Beijing makes similar efforts in the East China Sea where Chinaese ships are challenging Japan’s rights to control the Diayoutai Islands, in Japanese the Senkaku.
However for China to control the South China Sea and make it its mare nostrum it still needs Taiwan. The nation remains the crucial key; it is the link between the South and East China seas.
Because of the size difference between the two, China threatens, bullies, and attempts to limit democratic Taiwan’s scope of actions.

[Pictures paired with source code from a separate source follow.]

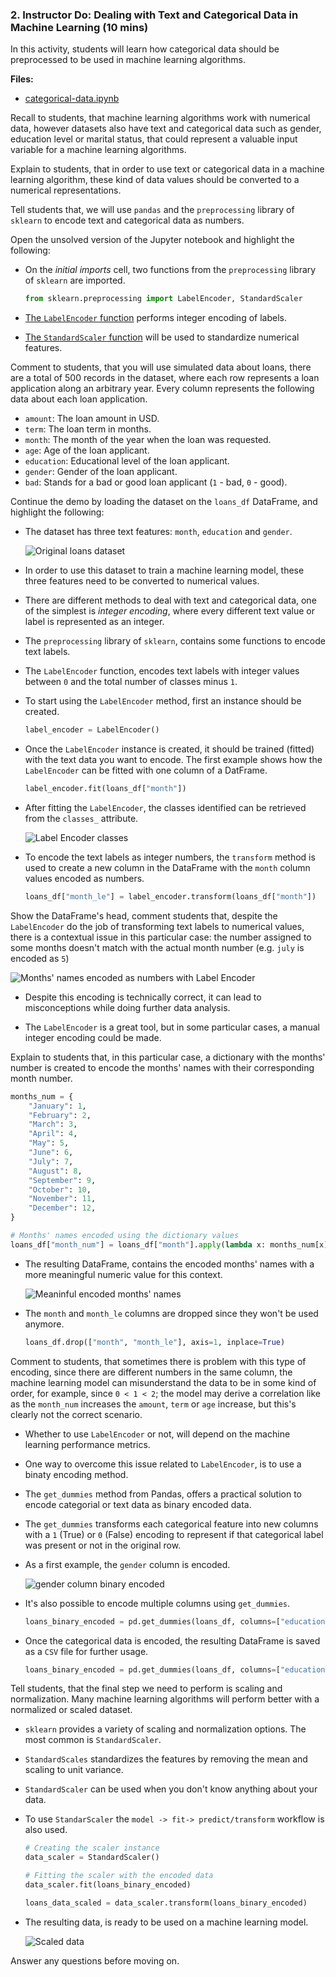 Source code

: ### 2. Instructor Do: Dealing with Text and Categorical Data in Machine Learning (10 mins)

In this activity, students will learn how categorical data should be preprocessed to be used in machine learning algorithms.

**Files:**

* [categorical-data.ipynb](Activities/01_Ins-Categorical-Data/Solved/categorical-data.ipynb)

Recall to students, that machine learning algorithms work with numerical data, however datasets also have text and categorical data such as gender, education level or marital status, that could represent a valuable input variable for a machine learning algorithms.

Explain to students, that in order to use text or categorical data in a machine learning algorithm, these kind of data values should be converted to a numerical representations.

Tell students that, we will use `pandas` and the `preprocessing` library of `sklearn` to encode text and categorical data as numbers.

Open the unsolved version of the Jupyter notebook and highlight the following:

* On the _initial imports_ cell, two functions from the `preprocessing` library of `sklearn` are imported.

  ```python
  from sklearn.preprocessing import LabelEncoder, StandardScaler
  ```

* [The `LabelEncoder` function](https://scikit-learn.org/stable/modules/generated/sklearn.preprocessing.LabelEncoder.html) performs integer encoding of labels.

* [The `StandardScaler` function](https://scikit-learn.org/stable/modules/generated/sklearn.preprocessing.StandardScaler.html) will be used to standardize numerical features.

Comment to students, that you will use simulated data about loans, there are a total of 500 records in the dataset, where each row represents a loan application along an arbitrary year. Every column represents the following data about each loan application.

* `amount`: The loan amount in USD.
* `term`: The loan term in months.
* `month`: The month of the year when the loan was requested.
* `age`: Age of the loan applicant.
* `education`: Educational level of the loan applicant.
* `gender`: Gender of the loan applicant.
* `bad`: Stands for a bad or good loan applicant (`1` - bad, `0` - good).

Continue the demo by loading the dataset on the `loans_df` DataFrame, and highlight the following:

* The dataset has three text features: `month`, `education` and `gender`.

    ![Original loans dataset](Images/categorical-data-1.png)

* In order to use this dataset to train a machine learning model, these three features need to be converted to numerical values.

* There are different methods to deal with text and categorical data, one of the simplest is _integer encoding_, where every different text value or label is represented as an integer.

* The `preprocessing` library of `sklearn`, contains some functions to encode text labels.

* The `LabelEncoder` function, encodes text labels with integer values between `0` and the total number of classes minus `1`.

* To start using the `LabelEncoder` method, first an instance should be created.

    ```python
    label_encoder = LabelEncoder()
    ```

* Once the `LabelEncoder` instance is created, it should be trained (fitted) with the text data you want to encode. The first example shows how the `LabelEncoder` can be fitted with one column of a DatFrame.

    ```python
    label_encoder.fit(loans_df["month"])
    ```

* After fitting the `LabelEncoder`, the classes identified can be retrieved from the `classes_` attribute.

    ![Label Encoder classes](Images/categorical-data-2.png)

* To encode the text labels as integer numbers, the `transform` method is used to create a new column in the DataFrame with the `month` column values encoded as numbers.

    ```python
    loans_df["month_le"] = label_encoder.transform(loans_df["month"])
    ```

Show the DataFrame's head, comment students that, despite the `LabelEncoder` do the job of transforming text labels to numerical values, there is a contextual issue in this particular case: the number assigned to some months doesn't match with the actual month number (e.g. `july` is encoded as `5`)

![Months' names encoded as numbers with Label Encoder](Images/categorical-data-3.png)

* Despite this encoding is technically correct, it can lead to misconceptions while doing further data analysis.

* The `LabelEncoder` is a great tool, but in some particular cases, a manual integer encoding could be made.

Explain to students that, in this particular case, a dictionary with the months' number is created to encode the months' names with their corresponding month number.

```python
months_num = {
    "January": 1,
    "February": 2,
    "March": 3,
    "April": 4,
    "May": 5,
    "June": 6,
    "July": 7,
    "August": 8,
    "September": 9,
    "October": 10,
    "November": 11,
    "December": 12,
}

# Months' names encoded using the dictionary values
loans_df["month_num"] = loans_df["month"].apply(lambda x: months_num[x])
```

* The resulting DataFrame, contains the encoded months' names with a more meaningful numeric value for this context.

    ![Meaninful encoded months' names](Images/categorical-data-4.png)

* The `month` and `month_le` columns are dropped since they won't be used anymore.

    ```python
    loans_df.drop(["month", "month_le"], axis=1, inplace=True)
    ```

Comment to students, that sometimes there is problem with this type of encoding, since there are different numbers in the same column, the machine learning model can misunderstand the data to be in some kind of order, for example, since `0 < 1 < 2`; the model may derive a correlation like as the `month_num` increases the `amount`, `term` or `age` increase, but this's clearly not the correct scenario.

* Whether to use `LabelEncoder` or not, will depend on the machine learning performance metrics.

* One way to overcome this issue related to `LabelEncoder`, is to use a binaty encoding method.

* The `get_dummies` method from Pandas, offers a practical solution to encode categorial or text data as binary encoded data.

* The `get_dummies` transforms each categorical feature into new columns with a `1` (True) or `0` (False) encoding to represent if that categorical label was present or not in the original row.

* As a first example, the `gender` column is encoded.

  ![gender column binary encoded](Images/categorical-data-5.png)

* It's also possible to encode multiple columns using `get_dummies`.

  ```python
  loans_binary_encoded = pd.get_dummies(loans_df, columns=["education", "gender"])
  ```

* Once the categorical data is encoded, the resulting DataFrame is saved as a `CSV` file for further usage.

  ```python
  loans_binary_encoded = pd.get_dummies(loans_df, columns=["education", "gender"])
  ```

Tell students, that the final step we need to perform is scaling and normalization. Many machine learning algorithms will perform better with a normalized or scaled dataset.

* `sklearn` provides a variety of scaling and normalization options. The most common is `StandardScaler`.

* `StandardScales` standardizes the features by removing the mean and scaling to unit variance.

* `StandardScaler` can be used when you don't know anything about your data.

* To use `StandarScaler` the `model -> fit-> predict/transform` workflow is also used.

  ```python
  # Creating the scaler instance
  data_scaler = StandardScaler()

  # Fitting the scaler with the encoded data
  data_scaler.fit(loans_binary_encoded)

  loans_data_scaled = data_scaler.transform(loans_binary_encoded)
  ```

* The resulting data, is ready to be used on a machine learning model.

  ![Scaled data](Images/categorical-data-6.png)

Answer any questions before moving on.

It draws imaginary red lines and says it will not allow Taiwan to declare independence. It insists that Taiwan not change its name, flag or Constitution from the antiquated Republic of China because those factors allegedly give China its fabricated claim to Taiwan.
China can do this with Taiwan because of the size difference, but it cannot make such moves toward the US or Japan, its pledged partner in defense.
It is time therefore for Washington and Tokyo to begin giving China’s hegemony blowback. Taiwan cannot do it alone.
Trade with China might be lucrative, but nations cannot have their cake and eat it.
After SARS, China’s again put the world ruthlessly at risk with COVID-19. What will be next in China’s unilateral quest of control?
Taiwan is the key to China’s dominance of the South China Sea, and all must come to realize it. Any one with memory of World War II should realize that Taiwan has become China’s lebensraum.
Earlier this month, three US Senators visited Taiwan. They flew in from Japan on a US Air Force military jet to announce a US donation of COVID-19 vaccines. The jet visibly landed in the heart of Taiwan’s capital at Taipei International Airport. (Songshan airport) which is connected to a Taiwanese military base.
It was a good start, but more is needed to balance China’s unilateral ambition to control Taiwan, the South China Sea, and its shipping lanes.
Beijing has already upped the ante by increasing the number of fighter jets intruding into Taiwanese airspace. As China is pushing the envelope for regional control, the time has come for the US, Japan and other concerned nations to increase their efforts to counter this hegemony.
China’s irresponsibility in handling and reporting the virus betrays its ambitions. In response therefore, a good, clear way to begin to counter this would be for the involved nations to have their military ships make port calls in Taiwan.
An even better and stronger follow-up would be for the US to have a carrier battle group visit Kaohsiung. Lacking that, a visit by the US cruisers and destroyers on patrol in the Taiwan Strait would do. The port is open.